Die Arme des Gekreuzigten wurden mit Bändern an den Kreuzbalken gebunden. Nageln ging, wenn der Kreuzpfahl schon stand, deshalb nicht, weil der Kreuzbalken oft nicht starr mit dem Kreuzespfahl verbunden war, sodass der Balken beim Versuch, Nägel einzuschlagen, zurückgewichen wäre. Anders war es, wenn das Kreuz auf dem Boden lag und darauf der Verurteilte gelegt wurde. Hier war es durchaus möglich, auch die oberen Extremitäten an den Balken zu nageln. Allerdings durften dann die Nägel nicht durch die Handflächen getrieben werden, da sonst die Nägel durch das Gewicht des Körpers das Fleisch der Hand durchgerissen hätten. "Anatomischen Tests zufolge mussten die Nägel nicht durch die Handflächen, sondern durch Handwurzelknochen oder den Raum zwischen Elle und Speiche [...] getrieben werden, um das Körpergewicht tragen zu können." (Wikipedia "Kreuzigung") Dabei wäre jedoch die Gefahr, die Pulsader zu durchtrennen, sehr groß, was die Kreuzigung beenden würde, noch bevor sie richtig begonnen hat.

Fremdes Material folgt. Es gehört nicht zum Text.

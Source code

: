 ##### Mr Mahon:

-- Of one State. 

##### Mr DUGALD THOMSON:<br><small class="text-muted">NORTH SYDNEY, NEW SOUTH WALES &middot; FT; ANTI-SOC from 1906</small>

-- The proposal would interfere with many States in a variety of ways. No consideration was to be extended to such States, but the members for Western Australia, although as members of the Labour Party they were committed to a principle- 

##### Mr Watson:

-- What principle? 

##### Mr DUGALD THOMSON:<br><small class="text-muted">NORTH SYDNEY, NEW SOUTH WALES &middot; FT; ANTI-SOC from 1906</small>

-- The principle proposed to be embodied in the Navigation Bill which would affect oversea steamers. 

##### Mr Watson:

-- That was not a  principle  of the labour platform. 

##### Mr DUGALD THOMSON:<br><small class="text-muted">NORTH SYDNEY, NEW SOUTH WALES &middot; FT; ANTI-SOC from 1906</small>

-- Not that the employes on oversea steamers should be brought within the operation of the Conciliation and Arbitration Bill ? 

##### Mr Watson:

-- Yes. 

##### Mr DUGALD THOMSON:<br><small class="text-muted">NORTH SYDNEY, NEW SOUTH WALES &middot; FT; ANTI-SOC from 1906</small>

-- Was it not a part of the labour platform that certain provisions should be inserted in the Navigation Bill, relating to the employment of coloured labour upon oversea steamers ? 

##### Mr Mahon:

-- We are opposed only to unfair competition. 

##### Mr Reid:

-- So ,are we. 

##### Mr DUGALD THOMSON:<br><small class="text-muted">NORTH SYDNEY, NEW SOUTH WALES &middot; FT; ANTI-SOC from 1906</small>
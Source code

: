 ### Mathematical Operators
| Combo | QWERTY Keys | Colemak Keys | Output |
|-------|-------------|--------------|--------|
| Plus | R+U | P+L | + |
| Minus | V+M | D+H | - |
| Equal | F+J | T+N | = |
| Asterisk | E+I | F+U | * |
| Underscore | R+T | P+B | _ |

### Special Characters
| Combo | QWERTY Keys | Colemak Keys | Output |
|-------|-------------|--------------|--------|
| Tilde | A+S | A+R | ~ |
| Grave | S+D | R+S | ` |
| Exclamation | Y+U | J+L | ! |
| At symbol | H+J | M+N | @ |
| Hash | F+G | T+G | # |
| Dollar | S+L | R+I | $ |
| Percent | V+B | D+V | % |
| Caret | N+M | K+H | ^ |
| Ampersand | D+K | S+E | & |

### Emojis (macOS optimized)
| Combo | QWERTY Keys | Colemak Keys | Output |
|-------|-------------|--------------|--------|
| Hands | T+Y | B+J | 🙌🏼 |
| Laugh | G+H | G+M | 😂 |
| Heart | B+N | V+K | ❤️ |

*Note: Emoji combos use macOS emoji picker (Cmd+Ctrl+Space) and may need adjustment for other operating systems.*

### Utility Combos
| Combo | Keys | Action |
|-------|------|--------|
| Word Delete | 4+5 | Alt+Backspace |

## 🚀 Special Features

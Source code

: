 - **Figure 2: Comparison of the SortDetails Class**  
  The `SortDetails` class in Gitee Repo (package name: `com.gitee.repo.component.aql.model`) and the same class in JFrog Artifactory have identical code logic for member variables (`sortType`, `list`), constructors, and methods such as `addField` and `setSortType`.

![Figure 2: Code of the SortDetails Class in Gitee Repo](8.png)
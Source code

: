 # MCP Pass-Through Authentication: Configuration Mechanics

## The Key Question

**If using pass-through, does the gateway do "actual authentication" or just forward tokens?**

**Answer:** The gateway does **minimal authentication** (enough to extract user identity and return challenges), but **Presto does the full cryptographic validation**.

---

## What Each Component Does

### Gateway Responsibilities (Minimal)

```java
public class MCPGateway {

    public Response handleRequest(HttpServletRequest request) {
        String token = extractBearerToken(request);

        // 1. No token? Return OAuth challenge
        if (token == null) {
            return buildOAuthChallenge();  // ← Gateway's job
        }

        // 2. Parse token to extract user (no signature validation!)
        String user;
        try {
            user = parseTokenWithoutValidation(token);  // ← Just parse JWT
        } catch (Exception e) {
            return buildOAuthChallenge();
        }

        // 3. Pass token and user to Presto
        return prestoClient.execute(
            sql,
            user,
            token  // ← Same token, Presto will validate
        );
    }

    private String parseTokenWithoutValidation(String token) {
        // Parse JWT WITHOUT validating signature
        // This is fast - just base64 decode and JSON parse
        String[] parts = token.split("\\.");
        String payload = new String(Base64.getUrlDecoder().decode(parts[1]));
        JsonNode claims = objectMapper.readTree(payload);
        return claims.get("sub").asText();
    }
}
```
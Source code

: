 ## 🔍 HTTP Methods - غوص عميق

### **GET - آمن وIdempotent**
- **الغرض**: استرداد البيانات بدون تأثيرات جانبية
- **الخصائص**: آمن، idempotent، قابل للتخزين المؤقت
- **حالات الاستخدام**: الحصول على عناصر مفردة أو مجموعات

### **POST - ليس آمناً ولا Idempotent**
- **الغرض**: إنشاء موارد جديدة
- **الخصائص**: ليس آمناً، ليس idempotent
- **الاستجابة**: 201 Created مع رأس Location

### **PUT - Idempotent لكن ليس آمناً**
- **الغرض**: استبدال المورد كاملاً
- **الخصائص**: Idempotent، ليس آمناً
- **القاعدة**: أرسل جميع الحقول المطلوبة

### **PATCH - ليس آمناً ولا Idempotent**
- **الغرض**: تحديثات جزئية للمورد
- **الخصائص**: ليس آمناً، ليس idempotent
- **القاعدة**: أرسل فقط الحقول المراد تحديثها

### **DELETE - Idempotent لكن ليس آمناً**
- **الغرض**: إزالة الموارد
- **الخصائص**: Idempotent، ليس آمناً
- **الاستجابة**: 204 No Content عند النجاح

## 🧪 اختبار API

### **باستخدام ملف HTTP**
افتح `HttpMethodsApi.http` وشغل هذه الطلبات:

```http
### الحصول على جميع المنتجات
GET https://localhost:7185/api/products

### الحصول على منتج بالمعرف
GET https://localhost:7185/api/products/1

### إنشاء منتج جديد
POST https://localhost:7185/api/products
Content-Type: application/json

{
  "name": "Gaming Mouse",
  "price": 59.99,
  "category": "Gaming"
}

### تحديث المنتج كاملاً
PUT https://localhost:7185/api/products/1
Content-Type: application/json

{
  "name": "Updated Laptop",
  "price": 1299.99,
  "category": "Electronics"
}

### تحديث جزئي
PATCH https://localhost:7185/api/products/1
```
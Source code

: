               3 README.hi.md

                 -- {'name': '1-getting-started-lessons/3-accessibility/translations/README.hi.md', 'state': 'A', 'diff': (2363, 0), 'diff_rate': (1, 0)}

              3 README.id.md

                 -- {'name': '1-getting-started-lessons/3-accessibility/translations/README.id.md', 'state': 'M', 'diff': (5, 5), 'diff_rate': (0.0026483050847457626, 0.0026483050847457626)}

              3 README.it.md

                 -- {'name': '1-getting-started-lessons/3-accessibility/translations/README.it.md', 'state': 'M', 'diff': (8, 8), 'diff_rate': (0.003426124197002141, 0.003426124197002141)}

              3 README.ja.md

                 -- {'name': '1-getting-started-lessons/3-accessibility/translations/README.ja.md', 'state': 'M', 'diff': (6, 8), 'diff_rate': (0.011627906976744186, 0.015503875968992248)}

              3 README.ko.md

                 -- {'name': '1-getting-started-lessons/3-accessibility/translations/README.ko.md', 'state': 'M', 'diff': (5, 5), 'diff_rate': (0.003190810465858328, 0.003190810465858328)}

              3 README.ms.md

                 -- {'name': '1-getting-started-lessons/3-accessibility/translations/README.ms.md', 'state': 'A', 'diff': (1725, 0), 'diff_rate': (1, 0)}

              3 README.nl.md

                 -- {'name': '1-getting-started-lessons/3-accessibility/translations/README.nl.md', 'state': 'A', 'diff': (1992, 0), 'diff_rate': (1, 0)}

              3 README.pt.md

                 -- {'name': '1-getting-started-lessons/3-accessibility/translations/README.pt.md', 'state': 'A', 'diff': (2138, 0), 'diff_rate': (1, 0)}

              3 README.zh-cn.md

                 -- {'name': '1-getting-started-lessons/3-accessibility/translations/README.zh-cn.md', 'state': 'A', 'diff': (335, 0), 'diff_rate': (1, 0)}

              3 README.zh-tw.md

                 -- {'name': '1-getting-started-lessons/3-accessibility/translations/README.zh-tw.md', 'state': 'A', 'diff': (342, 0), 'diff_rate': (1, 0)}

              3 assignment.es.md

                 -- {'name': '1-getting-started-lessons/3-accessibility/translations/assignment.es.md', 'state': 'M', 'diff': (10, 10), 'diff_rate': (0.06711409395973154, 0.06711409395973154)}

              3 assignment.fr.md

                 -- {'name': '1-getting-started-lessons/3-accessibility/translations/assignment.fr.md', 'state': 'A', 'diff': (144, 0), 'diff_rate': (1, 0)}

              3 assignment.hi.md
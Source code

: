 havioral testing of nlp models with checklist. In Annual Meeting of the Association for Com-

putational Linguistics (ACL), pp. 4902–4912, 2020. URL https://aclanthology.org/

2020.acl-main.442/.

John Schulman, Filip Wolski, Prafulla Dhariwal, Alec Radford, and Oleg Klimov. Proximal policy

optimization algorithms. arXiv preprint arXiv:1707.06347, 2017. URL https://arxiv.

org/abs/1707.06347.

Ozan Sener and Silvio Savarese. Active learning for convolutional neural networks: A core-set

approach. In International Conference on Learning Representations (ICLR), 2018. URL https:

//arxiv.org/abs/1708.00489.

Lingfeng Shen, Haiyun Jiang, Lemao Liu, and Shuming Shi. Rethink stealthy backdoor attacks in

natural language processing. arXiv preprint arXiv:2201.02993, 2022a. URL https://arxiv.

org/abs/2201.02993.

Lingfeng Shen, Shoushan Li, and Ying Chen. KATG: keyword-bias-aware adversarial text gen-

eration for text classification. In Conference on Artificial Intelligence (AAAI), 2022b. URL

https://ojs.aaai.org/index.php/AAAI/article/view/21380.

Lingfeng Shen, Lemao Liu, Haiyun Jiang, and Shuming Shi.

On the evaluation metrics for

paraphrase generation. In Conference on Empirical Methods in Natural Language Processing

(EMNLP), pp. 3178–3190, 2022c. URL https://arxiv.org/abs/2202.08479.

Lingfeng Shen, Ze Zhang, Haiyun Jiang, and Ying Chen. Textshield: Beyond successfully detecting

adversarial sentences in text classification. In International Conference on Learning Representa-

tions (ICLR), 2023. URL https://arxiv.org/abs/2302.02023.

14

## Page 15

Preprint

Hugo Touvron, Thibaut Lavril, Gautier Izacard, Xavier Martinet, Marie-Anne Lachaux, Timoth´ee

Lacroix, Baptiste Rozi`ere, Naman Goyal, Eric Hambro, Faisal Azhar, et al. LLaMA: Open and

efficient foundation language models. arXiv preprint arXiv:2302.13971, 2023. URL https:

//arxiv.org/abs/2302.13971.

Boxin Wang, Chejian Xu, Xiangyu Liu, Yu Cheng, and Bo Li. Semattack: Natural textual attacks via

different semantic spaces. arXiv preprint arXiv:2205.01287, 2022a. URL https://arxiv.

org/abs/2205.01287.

Jesus wurde auch deshalb nicht mit teuren Nägeln angenagelt, weil er sich nicht als Feind der Römer betätigt hatte. Für die Römer erwuchsen die Gründe für Jesu Verurteilung vor allem aus innerjüdischen Konflikten, welche die Römer nicht wirklich interessierten. Jesus hassten die römischen Soldaten des Hinrichtungskommandos nicht, sie machten sich über ihn lustig, warum ihn also extra noch mit Nägeln quälen. Dazu kommt, dass Jesus maximal 9 (halachische) Stunden am Kreuz gehangen hätte, denn die Kreuzigung begann am Freitag, den 7. April im Jahr 30 n. Chr. morgens um 9 Uhr unserer Zeit[1] und am Tag darauf war nicht nur Sabbat, sondern nahm auch das mehrtägige Pessachfest, das mit der Sedernacht begonnen hatte, seinen Fortgang und über den Sabbat und die Festtage sollten keine Hingerichteten an Kreuzen hängen bleiben. Zu gut Deutsch: Es wäre für die römischen Soldaten völliger Blödsinn gewesen, Jesus für die maximal neun Stunden, die er am Kreuz hängen würde, anzunageln. Tatsächlich waren es dann ja sogar nur sechs Stunden, die Jesus am Kreuz hing. Sicher war natürlich auch, dass die Gekreuzigten, die man bis 18.00 Uhr unserer Zeit von den Kreuzen abnahm, tot zu sein hatten. War ein Gekreuzigter zu diesem Zeitpunkt noch nicht tot, halfen die Soldaten des Hinrichtungskommandos nach.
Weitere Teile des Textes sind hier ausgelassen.